Topical and Conventional Systemic Treatments in Atopic Dermatitis: Have They Gone Out of Fashion?

Atopic dermatitis is a Th2 disease, due to relapse of IL-4 and IL-13 by Th2 cells. Despite the approval by FDA of dupilumab, the first monoclonal antibody for the severe forms, traditional drugs remain a milestone for the treatment of this dermatosis. Dermatologists need a good knowledge of all therapies for an integrated and personalized management of patients. ©2022 Calabrese et al.

Introduction

Atopic dermatitis (AD) is a chronic, inflammatory skin disease, characterized by a multifactorial pathogenesis. AD is considered a prototypical Th2 disease, due to relapse of IL-4 and IL-13 by Th2 cells. IL-4 and IL-13 are involved in the survival of Th2 cells, differentiation and activation of myeloid and dendritic cell, B-cell maturation, stimulation of IgE class switching, eosinophil chemotaxis and down-regulation of genes involved in skin barrier function (fillagrin, locrin, and involucrin).

Conventional treatments represent a cornerstone of AD therapy and are the first-line therapy for the mild-moderate forms. With biological drugs rapidly emerging, it is important for clinicians to combine the new treatments with the traditional ones to improve the response of the patients [1-4,17].
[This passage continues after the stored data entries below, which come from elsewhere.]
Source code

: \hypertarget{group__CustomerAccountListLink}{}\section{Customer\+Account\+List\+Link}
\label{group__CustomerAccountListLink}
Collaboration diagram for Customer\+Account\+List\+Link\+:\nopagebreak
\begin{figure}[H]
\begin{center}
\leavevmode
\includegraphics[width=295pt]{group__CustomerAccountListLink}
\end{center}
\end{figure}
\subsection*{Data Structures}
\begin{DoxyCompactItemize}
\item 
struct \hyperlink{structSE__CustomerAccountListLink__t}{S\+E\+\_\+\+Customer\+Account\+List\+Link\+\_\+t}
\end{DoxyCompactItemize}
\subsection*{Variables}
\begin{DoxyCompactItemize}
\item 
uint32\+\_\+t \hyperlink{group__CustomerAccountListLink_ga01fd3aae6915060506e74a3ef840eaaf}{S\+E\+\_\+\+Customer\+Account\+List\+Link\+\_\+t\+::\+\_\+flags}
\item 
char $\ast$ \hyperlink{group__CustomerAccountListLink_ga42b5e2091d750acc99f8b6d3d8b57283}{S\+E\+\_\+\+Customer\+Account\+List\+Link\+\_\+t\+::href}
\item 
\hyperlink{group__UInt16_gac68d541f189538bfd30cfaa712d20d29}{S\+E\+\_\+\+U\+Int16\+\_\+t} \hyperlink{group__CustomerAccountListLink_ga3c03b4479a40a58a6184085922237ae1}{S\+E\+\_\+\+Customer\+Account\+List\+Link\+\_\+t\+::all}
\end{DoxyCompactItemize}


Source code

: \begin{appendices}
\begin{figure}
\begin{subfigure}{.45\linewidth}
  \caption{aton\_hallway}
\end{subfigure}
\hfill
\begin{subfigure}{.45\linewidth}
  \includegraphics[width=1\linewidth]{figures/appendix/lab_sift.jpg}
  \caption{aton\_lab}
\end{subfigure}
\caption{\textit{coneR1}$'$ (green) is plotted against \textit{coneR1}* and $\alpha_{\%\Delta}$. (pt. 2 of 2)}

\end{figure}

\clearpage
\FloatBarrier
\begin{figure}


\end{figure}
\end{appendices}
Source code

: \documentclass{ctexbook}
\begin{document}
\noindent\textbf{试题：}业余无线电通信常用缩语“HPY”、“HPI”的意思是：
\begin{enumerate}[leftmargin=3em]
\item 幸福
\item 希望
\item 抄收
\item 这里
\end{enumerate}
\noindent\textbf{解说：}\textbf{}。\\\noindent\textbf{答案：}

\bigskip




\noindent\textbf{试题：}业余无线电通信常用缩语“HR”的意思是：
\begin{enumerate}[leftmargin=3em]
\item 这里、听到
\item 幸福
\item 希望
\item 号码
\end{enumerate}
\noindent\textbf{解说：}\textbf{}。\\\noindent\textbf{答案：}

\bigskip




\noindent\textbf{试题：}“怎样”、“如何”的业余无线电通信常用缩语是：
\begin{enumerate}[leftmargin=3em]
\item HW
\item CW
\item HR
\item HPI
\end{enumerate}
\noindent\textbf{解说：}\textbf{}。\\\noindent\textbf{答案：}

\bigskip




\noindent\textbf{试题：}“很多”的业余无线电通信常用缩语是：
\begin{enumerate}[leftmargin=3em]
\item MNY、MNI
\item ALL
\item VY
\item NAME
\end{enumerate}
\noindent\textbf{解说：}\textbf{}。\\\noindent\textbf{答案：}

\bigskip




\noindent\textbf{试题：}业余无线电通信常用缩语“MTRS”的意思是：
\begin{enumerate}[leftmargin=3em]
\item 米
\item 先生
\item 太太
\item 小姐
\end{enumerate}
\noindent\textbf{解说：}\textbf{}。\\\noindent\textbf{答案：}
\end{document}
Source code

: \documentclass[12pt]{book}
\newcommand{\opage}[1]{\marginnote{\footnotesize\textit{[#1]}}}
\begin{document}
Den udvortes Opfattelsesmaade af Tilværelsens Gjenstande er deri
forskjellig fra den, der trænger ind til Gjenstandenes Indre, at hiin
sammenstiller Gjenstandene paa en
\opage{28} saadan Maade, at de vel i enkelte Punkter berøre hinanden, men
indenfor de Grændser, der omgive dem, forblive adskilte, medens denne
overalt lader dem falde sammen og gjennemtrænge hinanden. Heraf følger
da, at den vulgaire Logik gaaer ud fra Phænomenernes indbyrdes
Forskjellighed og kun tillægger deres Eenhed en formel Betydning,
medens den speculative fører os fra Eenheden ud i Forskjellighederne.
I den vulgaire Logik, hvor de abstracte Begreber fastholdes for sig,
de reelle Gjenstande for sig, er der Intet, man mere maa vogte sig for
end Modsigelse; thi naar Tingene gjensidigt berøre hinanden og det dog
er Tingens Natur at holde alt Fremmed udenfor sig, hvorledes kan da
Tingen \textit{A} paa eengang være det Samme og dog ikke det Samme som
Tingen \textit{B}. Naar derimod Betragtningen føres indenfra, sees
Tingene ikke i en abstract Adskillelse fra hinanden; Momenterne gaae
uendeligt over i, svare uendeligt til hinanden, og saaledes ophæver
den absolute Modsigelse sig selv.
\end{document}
Conventional therapy for AD

Conventional treatments for AD can be differentiated in topical and systemic. Topical agents are moisturizers, corticosteroids, calcineurin inhibitors and antimicrobials/antiseptics, used in monotherapy or in combination. In the field of topical therapies, wet wrap therapy must also be mentioned [5-9].

Systemic treatments, used for severe and recalcitrant forms, consist in phototherapy, systemic corticosteroids, cyclosporine, methotrexate, mycophenylate mofetil and azathioprine [10].

Moisturizers

Moisturizers are used to combat xerosis (one of the cardinal clinical features of AD and the result of a dysfunctional epidermal barrier) and transepidermal water loss. They reduce disease severity, the need for pharmacologic intervention and should be applied soon after bathing, almost once a day [5-7].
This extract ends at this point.